__Problem requirements__.
Exactly as given, output all the records that follow.

----------

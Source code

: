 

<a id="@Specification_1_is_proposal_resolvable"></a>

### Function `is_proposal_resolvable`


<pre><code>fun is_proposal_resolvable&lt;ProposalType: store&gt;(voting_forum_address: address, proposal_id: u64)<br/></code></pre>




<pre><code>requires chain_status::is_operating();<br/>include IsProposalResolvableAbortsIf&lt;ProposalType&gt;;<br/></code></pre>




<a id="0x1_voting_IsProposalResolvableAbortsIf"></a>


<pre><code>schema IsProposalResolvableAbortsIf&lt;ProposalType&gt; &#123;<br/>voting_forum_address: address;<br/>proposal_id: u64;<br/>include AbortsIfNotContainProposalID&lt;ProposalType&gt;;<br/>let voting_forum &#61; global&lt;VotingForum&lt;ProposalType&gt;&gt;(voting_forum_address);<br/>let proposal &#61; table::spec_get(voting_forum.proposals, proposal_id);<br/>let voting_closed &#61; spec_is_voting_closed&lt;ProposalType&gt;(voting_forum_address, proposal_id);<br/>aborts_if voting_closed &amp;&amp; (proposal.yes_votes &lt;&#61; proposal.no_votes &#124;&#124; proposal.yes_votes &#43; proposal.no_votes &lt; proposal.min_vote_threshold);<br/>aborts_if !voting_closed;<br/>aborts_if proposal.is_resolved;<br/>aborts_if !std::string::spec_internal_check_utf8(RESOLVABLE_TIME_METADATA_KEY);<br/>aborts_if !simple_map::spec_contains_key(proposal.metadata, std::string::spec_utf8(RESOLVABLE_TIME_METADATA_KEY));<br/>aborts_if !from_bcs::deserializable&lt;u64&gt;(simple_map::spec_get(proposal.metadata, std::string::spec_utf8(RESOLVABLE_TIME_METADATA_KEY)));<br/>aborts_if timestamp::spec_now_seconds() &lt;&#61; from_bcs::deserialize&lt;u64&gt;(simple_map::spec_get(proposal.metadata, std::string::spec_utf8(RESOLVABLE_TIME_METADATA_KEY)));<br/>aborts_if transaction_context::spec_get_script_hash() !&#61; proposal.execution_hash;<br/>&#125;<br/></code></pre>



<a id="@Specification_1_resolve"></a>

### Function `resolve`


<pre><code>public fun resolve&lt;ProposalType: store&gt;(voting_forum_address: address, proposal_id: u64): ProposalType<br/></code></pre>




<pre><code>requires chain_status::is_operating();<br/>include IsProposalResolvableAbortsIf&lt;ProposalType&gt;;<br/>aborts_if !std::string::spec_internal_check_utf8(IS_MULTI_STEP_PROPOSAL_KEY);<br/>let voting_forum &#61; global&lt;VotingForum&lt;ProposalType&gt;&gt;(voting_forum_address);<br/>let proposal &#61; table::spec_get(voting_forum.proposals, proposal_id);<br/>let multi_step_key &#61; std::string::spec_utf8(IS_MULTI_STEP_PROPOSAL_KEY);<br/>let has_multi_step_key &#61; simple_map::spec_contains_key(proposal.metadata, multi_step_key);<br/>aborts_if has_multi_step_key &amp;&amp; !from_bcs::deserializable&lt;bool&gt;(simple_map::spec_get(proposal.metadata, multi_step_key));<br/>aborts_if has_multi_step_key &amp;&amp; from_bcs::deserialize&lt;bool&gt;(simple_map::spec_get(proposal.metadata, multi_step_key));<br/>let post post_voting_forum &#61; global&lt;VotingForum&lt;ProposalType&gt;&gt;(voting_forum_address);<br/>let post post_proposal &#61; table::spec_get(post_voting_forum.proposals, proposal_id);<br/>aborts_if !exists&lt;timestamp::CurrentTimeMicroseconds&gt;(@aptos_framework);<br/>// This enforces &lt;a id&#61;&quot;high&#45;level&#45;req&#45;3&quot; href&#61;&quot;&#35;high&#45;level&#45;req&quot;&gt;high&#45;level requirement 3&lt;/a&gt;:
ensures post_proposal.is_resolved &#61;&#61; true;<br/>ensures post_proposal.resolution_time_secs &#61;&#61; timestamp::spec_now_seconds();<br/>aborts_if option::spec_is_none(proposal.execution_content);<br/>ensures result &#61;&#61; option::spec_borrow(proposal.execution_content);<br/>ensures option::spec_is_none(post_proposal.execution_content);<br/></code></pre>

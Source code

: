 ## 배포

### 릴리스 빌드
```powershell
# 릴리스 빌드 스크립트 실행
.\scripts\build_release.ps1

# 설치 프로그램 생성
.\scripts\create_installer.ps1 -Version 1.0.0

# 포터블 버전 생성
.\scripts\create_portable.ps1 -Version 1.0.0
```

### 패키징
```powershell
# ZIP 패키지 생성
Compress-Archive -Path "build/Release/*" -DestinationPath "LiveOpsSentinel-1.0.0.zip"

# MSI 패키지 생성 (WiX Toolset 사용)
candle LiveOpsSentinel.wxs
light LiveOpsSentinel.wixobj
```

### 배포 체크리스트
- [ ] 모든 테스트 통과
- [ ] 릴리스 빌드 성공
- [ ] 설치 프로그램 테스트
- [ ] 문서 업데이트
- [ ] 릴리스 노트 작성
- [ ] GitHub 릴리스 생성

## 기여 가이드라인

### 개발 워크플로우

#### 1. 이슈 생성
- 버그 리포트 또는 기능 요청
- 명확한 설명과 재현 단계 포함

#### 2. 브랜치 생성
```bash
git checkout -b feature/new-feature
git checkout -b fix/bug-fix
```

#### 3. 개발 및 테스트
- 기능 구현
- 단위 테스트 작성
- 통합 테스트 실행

----------

__Problem solution__.
Source code

: 

<a id="@Specification_1_is_proposal_resolvable"></a>

### Function `is_proposal_resolvable`


<pre><code>fun is_proposal_resolvable&lt;ProposalType: store&gt;(voting_forum_address: address, proposal_id: u64)<br/></code></pre>




<pre><code>requires chain_status::is_operating();<br/>include IsProposalResolvableAbortsIf&lt;ProposalType&gt;;<br/></code></pre>




<a id="0x1_voting_IsProposalResolvableAbortsIf"></a>


<pre><code>schema IsProposalResolvableAbortsIf&lt;ProposalType&gt; &#123;<br/>voting_forum_address: address;<br/>proposal_id: u64;<br/>include AbortsIfNotContainProposalID&lt;ProposalType&gt;;<br/>let voting_forum &#61; global&lt;VotingForum&lt;ProposalType&gt;&gt;(voting_forum_address);<br/>let proposal &#61; table::spec_get(voting_forum.proposals, proposal_id);<br/>let voting_closed &#61; spec_is_voting_closed&lt;ProposalType&gt;(voting_forum_address, proposal_id);<br/>aborts_if voting_closed &amp;&amp; (proposal.yes_votes &lt;&#61; proposal.no_votes &#124;&#124; proposal.yes_votes &#43; proposal.no_votes &lt; proposal.min_vote_threshold);<br/>aborts_if !voting_closed;<br/>aborts_if proposal.is_resolved;<br/>aborts_if !std::string::spec_internal_check_utf8(RESOLVABLE_TIME_METADATA_KEY);<br/>aborts_if !simple_map::spec_contains_key(proposal.metadata, std::string::spec_utf8(RESOLVABLE_TIME_METADATA_KEY));<br/>aborts_if !from_bcs::deserializable&lt;u64&gt;(simple_map::spec_get(proposal.metadata, std::string::spec_utf8(RESOLVABLE_TIME_METADATA_KEY)));<br/>aborts_if timestamp::spec_now_seconds() &lt;&#61; from_bcs::deserialize&lt;u64&gt;(simple_map::spec_get(proposal.metadata, std::string::spec_utf8(RESOLVABLE_TIME_METADATA_KEY)));<br/>aborts_if transaction_context::spec_get_script_hash() !&#61; proposal.execution_hash;<br/>&#125;<br/></code></pre>



<a id="@Specification_1_resolve"></a>

### Function `resolve`


<pre><code>public fun resolve&lt;ProposalType: store&gt;(voting_forum_address: address, proposal_id: u64): ProposalType<br/></code></pre>




<pre><code>requires chain_status::is_operating();<br/>include IsProposalResolvableAbortsIf&lt;ProposalType&gt;;<br/>aborts_if !std::string::spec_internal_check_utf8(IS_MULTI_STEP_PROPOSAL_KEY);<br/>let voting_forum &#61; global&lt;VotingForum&lt;ProposalType&gt;&gt;(voting_forum_address);<br/>let proposal &#61; table::spec_get(voting_forum.proposals, proposal_id);<br/>let multi_step_key &#61; std::string::spec_utf8(IS_MULTI_STEP_PROPOSAL_KEY);<br/>let has_multi_step_key &#61; simple_map::spec_contains_key(proposal.metadata, multi_step_key);<br/>aborts_if has_multi_step_key &amp;&amp; !from_bcs::deserializable&lt;bool&gt;(simple_map::spec_get(proposal.metadata, multi_step_key));<br/>aborts_if has_multi_step_key &amp;&amp; from_bcs::deserialize&lt;bool&gt;(simple_map::spec_get(proposal.metadata, multi_step_key));<br/>let post post_voting_forum &#61; global&lt;VotingForum&lt;ProposalType&gt;&gt;(voting_forum_address);<br/>let post post_proposal &#61; table::spec_get(post_voting_forum.proposals, proposal_id);<br/>aborts_if !exists&lt;timestamp::CurrentTimeMicroseconds&gt;(@aptos_framework);<br/>// This enforces &lt;a id&#61;&quot;high&#45;level&#45;req&#45;3&quot; href&#61;&quot;&#35;high&#45;level&#45;req&quot;&gt;high&#45;level requirement 3&lt;/a&gt;:
ensures post_proposal.is_resolved &#61;&#61; true;<br/>ensures post_proposal.resolution_time_secs &#61;&#61; timestamp::spec_now_seconds();<br/>aborts_if option::spec_is_none(proposal.execution_content);<br/>ensures result &#61;&#61; option::spec_borrow(proposal.execution_content);<br/>ensures option::spec_is_none(post_proposal.execution_content);<br/></code></pre>

Source code

: ## 배포

### 릴리스 빌드
```powershell
# 릴리스 빌드 스크립트 실행
.\scripts\build_release.ps1

# 설치 프로그램 생성
.\scripts\create_installer.ps1 -Version 1.0.0

# 포터블 버전 생성
.\scripts\create_portable.ps1 -Version 1.0.0
```

### 패키징
```powershell
# ZIP 패키지 생성
Compress-Archive -Path "build/Release/*" -DestinationPath "LiveOpsSentinel-1.0.0.zip"

# MSI 패키지 생성 (WiX Toolset 사용)
candle LiveOpsSentinel.wxs
light LiveOpsSentinel.wixobj
```

### 배포 체크리스트
- [ ] 모든 테스트 통과
- [ ] 릴리스 빌드 성공
- [ ] 설치 프로그램 테스트
- [ ] 문서 업데이트
- [ ] 릴리스 노트 작성
- [ ] GitHub 릴리스 생성

## 기여 가이드라인

### 개발 워크플로우

#### 1. 이슈 생성
- 버그 리포트 또는 기능 요청
- 명확한 설명과 재현 단계 포함

#### 2. 브랜치 생성
```bash
git checkout -b feature/new-feature
git checkout -b fix/bug-fix
```

#### 3. 개발 및 테스트
- 기능 구현
- 단위 테스트 작성
- 통합 테스트 실행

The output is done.